同事來電,告知他的父親驟逝;同事至孝,短短一分鐘,我在話筒這頭被他的悲慟淹沒,久難平復。
《電腦中介傳播》一書把網路世界形容為「碎型」與「螺旋」的小宇宙,整日,我就夾在這些破碎多向的輪迴中,遠離顛倒夢想。
下午請同事吃報社門口的感人蔥油餅,夾著厚厚的辣醬、油膏、不幸的消息,以至於不餓。
很晚才吃晚餐,跨過和平西路,在梧州街、三水街一帶巷弄竄走,轉身險些撞上莫泊桑《脂肪球》裡的人物,一拐角又闖進羅德列克的昏暗墨色裡。

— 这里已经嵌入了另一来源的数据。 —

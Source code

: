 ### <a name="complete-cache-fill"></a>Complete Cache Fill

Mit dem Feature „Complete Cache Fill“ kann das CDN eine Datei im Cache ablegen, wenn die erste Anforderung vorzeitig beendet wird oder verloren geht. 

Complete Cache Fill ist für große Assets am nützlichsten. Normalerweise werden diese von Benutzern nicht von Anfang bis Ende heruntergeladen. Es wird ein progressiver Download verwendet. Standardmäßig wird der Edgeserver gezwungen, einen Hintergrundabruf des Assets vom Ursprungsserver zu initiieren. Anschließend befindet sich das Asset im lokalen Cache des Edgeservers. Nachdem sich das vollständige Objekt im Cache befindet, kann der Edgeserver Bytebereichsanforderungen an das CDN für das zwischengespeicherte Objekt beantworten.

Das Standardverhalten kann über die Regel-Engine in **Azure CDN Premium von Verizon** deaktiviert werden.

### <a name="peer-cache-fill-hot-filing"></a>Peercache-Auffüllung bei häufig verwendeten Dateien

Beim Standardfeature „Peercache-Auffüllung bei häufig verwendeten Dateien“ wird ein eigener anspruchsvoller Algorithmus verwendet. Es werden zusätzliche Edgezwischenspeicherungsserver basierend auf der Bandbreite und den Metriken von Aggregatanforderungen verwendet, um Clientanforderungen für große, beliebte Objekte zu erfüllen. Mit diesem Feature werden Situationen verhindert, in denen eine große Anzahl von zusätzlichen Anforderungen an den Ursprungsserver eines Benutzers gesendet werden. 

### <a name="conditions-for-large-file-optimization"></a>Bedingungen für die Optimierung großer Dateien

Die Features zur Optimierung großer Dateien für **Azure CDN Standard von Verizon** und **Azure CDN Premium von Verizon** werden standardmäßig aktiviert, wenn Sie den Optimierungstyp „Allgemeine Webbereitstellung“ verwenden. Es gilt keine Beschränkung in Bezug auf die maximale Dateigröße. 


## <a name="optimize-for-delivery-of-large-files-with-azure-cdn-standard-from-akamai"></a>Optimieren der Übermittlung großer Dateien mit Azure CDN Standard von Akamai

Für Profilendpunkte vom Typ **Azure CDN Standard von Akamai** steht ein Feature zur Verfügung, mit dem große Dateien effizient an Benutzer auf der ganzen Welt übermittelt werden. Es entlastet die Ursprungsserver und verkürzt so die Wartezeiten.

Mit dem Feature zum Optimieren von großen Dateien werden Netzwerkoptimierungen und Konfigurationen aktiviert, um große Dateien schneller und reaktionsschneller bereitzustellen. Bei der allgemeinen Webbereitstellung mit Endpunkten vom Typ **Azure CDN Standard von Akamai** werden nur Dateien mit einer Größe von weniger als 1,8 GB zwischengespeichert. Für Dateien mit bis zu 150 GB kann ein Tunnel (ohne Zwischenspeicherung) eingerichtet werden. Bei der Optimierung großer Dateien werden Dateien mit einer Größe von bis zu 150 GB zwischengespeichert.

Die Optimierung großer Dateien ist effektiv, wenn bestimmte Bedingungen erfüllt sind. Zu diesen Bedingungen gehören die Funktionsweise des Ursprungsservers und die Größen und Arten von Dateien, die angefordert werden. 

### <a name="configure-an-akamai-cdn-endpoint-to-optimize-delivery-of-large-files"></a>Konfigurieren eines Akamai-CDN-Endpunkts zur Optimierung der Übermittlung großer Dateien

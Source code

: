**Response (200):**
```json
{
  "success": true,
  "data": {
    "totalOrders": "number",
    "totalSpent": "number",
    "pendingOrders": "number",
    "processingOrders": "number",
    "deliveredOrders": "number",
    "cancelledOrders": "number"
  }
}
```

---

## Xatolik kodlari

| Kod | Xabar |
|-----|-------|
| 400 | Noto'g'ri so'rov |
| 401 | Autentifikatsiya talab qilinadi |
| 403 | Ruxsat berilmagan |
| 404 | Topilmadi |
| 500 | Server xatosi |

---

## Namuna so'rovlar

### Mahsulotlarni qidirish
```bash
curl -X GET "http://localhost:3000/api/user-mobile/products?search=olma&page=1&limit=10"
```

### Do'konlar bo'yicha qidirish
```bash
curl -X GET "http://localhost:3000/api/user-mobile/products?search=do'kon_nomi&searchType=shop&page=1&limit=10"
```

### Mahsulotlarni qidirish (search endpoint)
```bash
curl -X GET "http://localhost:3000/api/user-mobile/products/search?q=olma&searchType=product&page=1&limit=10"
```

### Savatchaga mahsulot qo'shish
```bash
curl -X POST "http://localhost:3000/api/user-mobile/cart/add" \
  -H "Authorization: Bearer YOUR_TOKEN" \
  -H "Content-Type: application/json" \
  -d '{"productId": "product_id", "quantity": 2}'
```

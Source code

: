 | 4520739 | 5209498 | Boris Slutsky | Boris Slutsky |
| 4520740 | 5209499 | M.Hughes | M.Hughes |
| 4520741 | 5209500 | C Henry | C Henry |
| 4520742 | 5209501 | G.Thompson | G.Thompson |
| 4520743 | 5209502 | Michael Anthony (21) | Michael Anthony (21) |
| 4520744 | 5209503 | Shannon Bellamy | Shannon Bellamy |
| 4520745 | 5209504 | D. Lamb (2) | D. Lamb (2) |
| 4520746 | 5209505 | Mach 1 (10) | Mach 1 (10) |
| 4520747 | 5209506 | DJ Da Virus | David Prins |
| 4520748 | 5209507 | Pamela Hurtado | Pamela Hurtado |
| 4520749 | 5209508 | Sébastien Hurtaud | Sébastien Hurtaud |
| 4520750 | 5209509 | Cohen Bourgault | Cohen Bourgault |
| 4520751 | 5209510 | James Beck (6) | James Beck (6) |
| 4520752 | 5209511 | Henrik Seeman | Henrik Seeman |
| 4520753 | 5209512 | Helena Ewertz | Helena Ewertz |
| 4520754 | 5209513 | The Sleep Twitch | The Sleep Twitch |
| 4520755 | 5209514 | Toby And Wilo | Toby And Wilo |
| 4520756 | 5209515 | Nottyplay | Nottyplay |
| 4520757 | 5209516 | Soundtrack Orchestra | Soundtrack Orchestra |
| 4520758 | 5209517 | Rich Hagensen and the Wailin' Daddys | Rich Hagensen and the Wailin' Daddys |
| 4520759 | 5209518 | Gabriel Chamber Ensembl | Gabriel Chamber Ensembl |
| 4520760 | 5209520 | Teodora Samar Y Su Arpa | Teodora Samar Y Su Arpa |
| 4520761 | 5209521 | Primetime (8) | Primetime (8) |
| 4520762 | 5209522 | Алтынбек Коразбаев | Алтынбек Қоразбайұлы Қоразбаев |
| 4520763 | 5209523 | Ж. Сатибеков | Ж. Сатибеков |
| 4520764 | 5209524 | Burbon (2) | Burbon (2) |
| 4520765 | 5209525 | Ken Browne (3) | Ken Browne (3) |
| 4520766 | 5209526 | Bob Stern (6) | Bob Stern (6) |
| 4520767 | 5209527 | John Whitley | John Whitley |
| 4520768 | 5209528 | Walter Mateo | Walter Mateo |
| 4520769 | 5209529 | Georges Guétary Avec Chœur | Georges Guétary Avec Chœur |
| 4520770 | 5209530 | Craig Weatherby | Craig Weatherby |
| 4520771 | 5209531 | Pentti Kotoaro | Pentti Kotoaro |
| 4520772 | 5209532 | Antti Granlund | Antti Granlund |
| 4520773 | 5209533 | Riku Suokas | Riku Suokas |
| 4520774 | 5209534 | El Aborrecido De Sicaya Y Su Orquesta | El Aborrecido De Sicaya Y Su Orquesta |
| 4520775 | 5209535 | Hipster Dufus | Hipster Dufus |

新聞還是陳哲男與「深喉嚨」,其實,最大最深的深喉嚨是高雄捷運的外勞們,沒有他們的憤怒反抗,高級官僚至今仍安穩地佩章戴綬,臉不紅氣不喘地扯著謊,就像這社會眾多的不公義,堅固不可撼搖。
司法體系、反對黨、媒體,某種程度上,我們都失職了。
忽然想寫一篇文章,標題是《切‧格瓦拉與切‧片鳳梨》。不過,夜裡等我回家的是,妻與一盤切好的蓮霧與芭樂。